Vanta vs Drata vs a Real Consultancy: What Compliance Automation Tools Actually Do (And What They Don't)
Vanta and Drata have raised 700 million dollars between them on a single positioning claim: that compliance automation software can replace a consultant. As a working ISO 27001 lead auditor, I want to give an honest answer to that claim, because the choice between automation tools and consultancy is the most common decision UK founders get wrong in this category. This guide explains what compliance automation tools actually do, what they do not do, where they excel, and the specific scenarios in which they fail.
Compliance automation platforms do three things, well. First, they monitor your technical environment continuously: cloud infrastructure, identity provider, code repository, ticketing system, HR system. They check whether configured controls such as MFA enforcement, encryption at rest, access reviews, and code review requirements are operating as expected and flag drift. Second, they generate evidence on demand. When an auditor asks for the access review log for Q3, the platform produces it from the integrated systems rather than requiring manual collation. Third, they provide pre-built policy templates and a workflow for tracking control implementation. These are real, valuable capabilities that save meaningful time during both implementation and surveillance phases.
Compliance automation platforms do not write your Statement of Applicability for you in any meaningful way. They generate a template SoA from the framework, but tailoring the SoA to your actual scope, justifying the inclusion or exclusion of each Annex A control against your specific risk profile, and defending those decisions to a UKAS-accredited auditor is consultancy work. They do not conduct your risk assessment; they provide a risk register template. They do not manage your audit relationship: the certification body is contracted separately. They do not write your information security policy in any tailored way. Most importantly, they do not get you certified. The auditor certifies. The platform produces the evidence the auditor reviews. The work between the platform's output and the auditor's signature is the implementation, and that work is consultancy work whether you call it that or not.
Compliance automation platforms are built for technology-native, cloud-native, English-speaking, US-headquartered SaaS companies pursuing SOC 2 Type II. That is the customer profile they were designed around, and they execute it extremely well. If you are a 50-person US SaaS company on AWS, with engineering and security functions sophisticated enough to interpret platform output, willing to allocate 200 to 400 internal hours to the implementation, and pursuing SOC 2 first and ISO 27001 second, the platforms are an excellent choice. If you are not that customer, the platforms are an expensive shortcut that does not actually shorten anything.

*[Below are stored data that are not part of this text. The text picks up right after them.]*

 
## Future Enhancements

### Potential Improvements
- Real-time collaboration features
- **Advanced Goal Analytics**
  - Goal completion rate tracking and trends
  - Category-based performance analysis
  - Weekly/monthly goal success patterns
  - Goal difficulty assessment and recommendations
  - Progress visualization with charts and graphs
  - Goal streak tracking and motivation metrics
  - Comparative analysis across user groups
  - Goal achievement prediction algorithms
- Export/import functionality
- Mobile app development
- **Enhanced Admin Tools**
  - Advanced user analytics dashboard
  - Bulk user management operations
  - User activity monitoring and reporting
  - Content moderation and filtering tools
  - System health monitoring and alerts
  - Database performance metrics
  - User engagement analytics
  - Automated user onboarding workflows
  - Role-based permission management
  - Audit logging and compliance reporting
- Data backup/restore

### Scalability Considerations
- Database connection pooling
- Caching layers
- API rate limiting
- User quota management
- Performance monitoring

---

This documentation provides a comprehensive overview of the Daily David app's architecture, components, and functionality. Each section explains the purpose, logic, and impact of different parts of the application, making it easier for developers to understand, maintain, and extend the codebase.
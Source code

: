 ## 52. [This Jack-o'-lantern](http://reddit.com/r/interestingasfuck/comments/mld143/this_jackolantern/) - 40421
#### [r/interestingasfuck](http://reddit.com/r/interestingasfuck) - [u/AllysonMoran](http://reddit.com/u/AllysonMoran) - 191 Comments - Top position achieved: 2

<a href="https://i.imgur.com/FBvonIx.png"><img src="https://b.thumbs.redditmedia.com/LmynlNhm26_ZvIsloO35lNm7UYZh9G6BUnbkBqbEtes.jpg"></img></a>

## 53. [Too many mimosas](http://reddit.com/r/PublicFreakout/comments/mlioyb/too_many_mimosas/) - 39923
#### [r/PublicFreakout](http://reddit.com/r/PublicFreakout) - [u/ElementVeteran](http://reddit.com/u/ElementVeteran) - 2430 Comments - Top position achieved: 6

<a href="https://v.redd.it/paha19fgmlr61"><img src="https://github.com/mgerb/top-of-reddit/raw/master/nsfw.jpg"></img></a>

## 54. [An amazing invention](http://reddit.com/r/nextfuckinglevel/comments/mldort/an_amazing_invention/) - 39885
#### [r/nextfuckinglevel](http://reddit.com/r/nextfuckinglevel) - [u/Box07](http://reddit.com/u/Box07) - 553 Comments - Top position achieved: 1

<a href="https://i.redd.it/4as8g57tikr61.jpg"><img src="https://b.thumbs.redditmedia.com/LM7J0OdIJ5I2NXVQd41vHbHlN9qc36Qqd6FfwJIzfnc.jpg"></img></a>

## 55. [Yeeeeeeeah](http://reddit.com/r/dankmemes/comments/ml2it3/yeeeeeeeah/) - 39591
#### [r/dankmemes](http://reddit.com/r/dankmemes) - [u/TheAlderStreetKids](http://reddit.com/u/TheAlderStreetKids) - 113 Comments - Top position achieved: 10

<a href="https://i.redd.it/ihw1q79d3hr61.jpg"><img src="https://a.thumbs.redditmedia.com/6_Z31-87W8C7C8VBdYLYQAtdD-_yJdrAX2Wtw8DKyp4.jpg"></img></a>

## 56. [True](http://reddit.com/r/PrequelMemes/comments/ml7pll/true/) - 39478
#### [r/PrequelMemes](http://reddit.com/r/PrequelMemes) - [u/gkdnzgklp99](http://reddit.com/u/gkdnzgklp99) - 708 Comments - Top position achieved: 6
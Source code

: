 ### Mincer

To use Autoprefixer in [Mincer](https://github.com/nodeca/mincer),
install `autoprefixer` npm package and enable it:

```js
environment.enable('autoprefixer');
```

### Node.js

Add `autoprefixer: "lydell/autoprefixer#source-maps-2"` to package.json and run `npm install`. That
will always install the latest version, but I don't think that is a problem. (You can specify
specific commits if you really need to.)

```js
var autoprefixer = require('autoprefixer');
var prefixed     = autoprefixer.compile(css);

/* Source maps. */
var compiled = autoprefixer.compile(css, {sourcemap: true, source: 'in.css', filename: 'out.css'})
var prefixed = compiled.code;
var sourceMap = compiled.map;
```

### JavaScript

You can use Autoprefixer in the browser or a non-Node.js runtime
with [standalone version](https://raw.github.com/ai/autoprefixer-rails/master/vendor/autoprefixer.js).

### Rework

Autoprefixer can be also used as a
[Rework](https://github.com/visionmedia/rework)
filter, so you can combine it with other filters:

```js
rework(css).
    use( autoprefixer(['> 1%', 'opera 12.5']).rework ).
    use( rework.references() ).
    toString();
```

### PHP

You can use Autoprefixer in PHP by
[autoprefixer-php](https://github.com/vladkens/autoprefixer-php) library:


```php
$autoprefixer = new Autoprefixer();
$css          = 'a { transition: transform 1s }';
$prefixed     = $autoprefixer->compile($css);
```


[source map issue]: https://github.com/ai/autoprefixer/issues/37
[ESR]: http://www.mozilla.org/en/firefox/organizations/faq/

Five scenarios where the platform-only approach reliably fails or underperforms. First, hybrid cloud and on-premise environments, because platforms are built around cloud-native integrations and anything running on a hypervisor in a colocation facility is invisible to the platform. Second, ISO 27001 specifically rather than SOC 2, because the Statement of Applicability process, management system clauses, and documentation depth expected by UKAS-accredited auditors are areas where platform output is often inadequate. Third, regulated sectors where fintech, healthtech, legal, and defence require control implementations that go beyond the framework default. Fourth, small teams without a dedicated security function where the platform produces output nobody is qualified to action. Fifth, first-time certifications with tight timelines where the platform is the easy 30 percent of the work and the consultancy work is the difficult 70 percent.
Compliance automation plus consultancy is materially better than compliance automation alone, and materially better than consultancy alone, for businesses in the platform's target profile. It is a complementary stack, not a competing one. Consultancy alone is acceptable for any business with a competent internal IT function that prefers a lower-tooling implementation, and is cost-optimal for businesses below roughly 30 employees. The combination, where it fits, is the highest-quality outcome but also the highest-cost option. Vanta and Drata licences typically run 8,000 to 20,000 pounds per year on top of consultancy fees.
Three questions tell you which option fits. Is your environment cloud-native and platform-integrable? If no, consultancy-led implementation is more reliable. Is your target framework SOC 2 or ISO 27001? Platforms are stronger for SOC 2; ISO 27001 increasingly requires consultancy depth. Do you have an internal owner with security knowledge? If yes, platform plus light consultancy can work. If no, platform output will sit unactioned. Most UK technology businesses fall into the consultancy-led or platform-plus-consultancy categories.